Perkins recalls a childhood spent working and learning his father’s technique for categorizing. He believes the shop’s perfectly imperfect organizational system only enhances the shopping experience. “I know where everything is, but it’s all arranged in such a way that you might find a book you didn’t even know you wanted—sort of like a treasure hunt,” he says.
The term “organized chaos” applies here as bookshelves of every make and height create narrow aisles that twist and turn along the concrete floor—sort of like a corn maze except with thousands of old books. The first floor’s 15-foot-high ceilings and big windows hearken back to a time before central air, which adds to the quirky charm Barber’s is known for.
“The best way to escape everything else is to come into a place like this,” Perkins says. “You get to travel back 20 or 30 years and forget about what’s outside.”
Belinda Willis, a long-time patron, agrees. “I used to work downtown and I would walk over on my lunch hour,” she says. “I loved that nothing was brand new and shiny. I felt very comfortable because I knew I could find just about anything I wanted.”
That said, charm and nostalgia can’t keep the doors open, as Perkins and many other small business owners would attest. “There are definite advantages to holding a shop open, but you still need a revenue stream,” he says.
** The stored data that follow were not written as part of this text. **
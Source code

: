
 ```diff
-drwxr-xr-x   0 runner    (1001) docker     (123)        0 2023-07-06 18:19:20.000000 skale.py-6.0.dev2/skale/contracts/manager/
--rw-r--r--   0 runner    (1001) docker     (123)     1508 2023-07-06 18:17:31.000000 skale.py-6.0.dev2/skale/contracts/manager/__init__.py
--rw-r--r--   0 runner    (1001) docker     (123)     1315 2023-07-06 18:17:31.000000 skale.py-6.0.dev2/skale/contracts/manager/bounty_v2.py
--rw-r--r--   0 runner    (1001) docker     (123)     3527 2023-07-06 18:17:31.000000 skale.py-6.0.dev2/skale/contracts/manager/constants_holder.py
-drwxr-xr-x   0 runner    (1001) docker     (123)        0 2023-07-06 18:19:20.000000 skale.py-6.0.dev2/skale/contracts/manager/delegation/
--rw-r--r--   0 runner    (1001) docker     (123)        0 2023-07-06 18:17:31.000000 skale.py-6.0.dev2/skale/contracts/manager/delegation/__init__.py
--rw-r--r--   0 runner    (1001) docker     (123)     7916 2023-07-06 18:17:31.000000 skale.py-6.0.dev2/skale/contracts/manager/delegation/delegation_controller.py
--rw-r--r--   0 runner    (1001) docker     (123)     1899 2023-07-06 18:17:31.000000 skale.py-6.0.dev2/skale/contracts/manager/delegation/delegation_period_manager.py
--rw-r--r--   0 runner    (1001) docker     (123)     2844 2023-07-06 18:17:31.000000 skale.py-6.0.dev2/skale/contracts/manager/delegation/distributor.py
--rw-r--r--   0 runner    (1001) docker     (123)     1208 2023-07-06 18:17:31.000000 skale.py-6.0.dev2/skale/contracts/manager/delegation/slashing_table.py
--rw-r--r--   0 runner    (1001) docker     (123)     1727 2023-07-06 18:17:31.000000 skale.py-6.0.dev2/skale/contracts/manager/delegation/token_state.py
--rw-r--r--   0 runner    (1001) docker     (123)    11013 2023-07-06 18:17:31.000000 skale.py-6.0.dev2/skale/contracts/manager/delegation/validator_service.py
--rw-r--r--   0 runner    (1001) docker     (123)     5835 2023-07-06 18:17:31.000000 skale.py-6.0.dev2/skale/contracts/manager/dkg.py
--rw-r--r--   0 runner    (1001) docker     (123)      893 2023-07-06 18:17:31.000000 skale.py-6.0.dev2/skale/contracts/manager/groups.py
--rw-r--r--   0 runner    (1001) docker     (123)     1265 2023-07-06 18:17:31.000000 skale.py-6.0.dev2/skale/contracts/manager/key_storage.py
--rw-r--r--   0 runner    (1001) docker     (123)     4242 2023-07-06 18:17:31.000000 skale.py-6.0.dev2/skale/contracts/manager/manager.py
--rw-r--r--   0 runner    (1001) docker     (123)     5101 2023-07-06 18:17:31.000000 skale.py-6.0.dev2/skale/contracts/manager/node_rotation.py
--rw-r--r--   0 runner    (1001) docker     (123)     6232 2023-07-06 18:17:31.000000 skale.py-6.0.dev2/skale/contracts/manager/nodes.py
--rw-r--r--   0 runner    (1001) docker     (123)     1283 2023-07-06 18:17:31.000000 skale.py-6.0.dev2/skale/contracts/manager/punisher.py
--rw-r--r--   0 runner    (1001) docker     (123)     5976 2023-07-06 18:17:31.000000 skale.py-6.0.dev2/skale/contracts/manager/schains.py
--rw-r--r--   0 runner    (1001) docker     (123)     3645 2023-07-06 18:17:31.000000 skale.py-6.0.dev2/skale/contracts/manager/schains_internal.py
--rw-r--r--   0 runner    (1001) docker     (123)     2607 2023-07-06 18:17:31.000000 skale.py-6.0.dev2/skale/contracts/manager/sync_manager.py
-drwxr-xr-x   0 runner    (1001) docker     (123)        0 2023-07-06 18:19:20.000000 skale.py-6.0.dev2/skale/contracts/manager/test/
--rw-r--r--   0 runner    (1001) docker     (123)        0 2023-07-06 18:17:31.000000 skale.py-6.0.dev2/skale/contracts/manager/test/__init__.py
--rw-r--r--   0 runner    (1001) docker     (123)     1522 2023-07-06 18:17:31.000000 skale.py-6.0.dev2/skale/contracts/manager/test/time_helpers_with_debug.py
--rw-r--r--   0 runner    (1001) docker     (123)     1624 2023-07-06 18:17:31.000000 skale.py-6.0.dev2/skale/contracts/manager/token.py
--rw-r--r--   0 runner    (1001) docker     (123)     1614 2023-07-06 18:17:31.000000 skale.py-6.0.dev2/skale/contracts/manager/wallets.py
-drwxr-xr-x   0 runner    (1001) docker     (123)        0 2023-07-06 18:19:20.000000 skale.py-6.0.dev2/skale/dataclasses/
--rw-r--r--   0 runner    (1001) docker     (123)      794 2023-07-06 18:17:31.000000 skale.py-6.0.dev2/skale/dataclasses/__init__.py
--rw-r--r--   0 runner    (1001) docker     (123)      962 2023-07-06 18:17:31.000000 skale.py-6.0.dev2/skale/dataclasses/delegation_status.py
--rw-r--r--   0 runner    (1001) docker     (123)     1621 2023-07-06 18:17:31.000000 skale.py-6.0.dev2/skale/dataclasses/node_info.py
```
As a result, three-quarters of the bookstore’s sales come from online orders, which kept things going as the pandemic spelled the end for other businesses. “Online shoppers have helped us a lot, but now I’m competing with every guy with a garage of books to sell,” Perkins says.
A cafe now leases a portion of the old store, and so the Eighth Street entrance belongs to them. Barber’s patrons enter from a side door on Throckmorton. This has frequently offered the mistaken impression that the store is closed, an idea that took root in 1997 when word got out that author Larry McMurtry purchased the entire inventory from Perkins’ father, with the intention of selling the merchandise at his Archer City shop Booked Up.
“He got all the books inside the walls—10 truck’s worth,” Perkins says, laughing. “Once emptied, dad just brought more books from home and then continued buying more.”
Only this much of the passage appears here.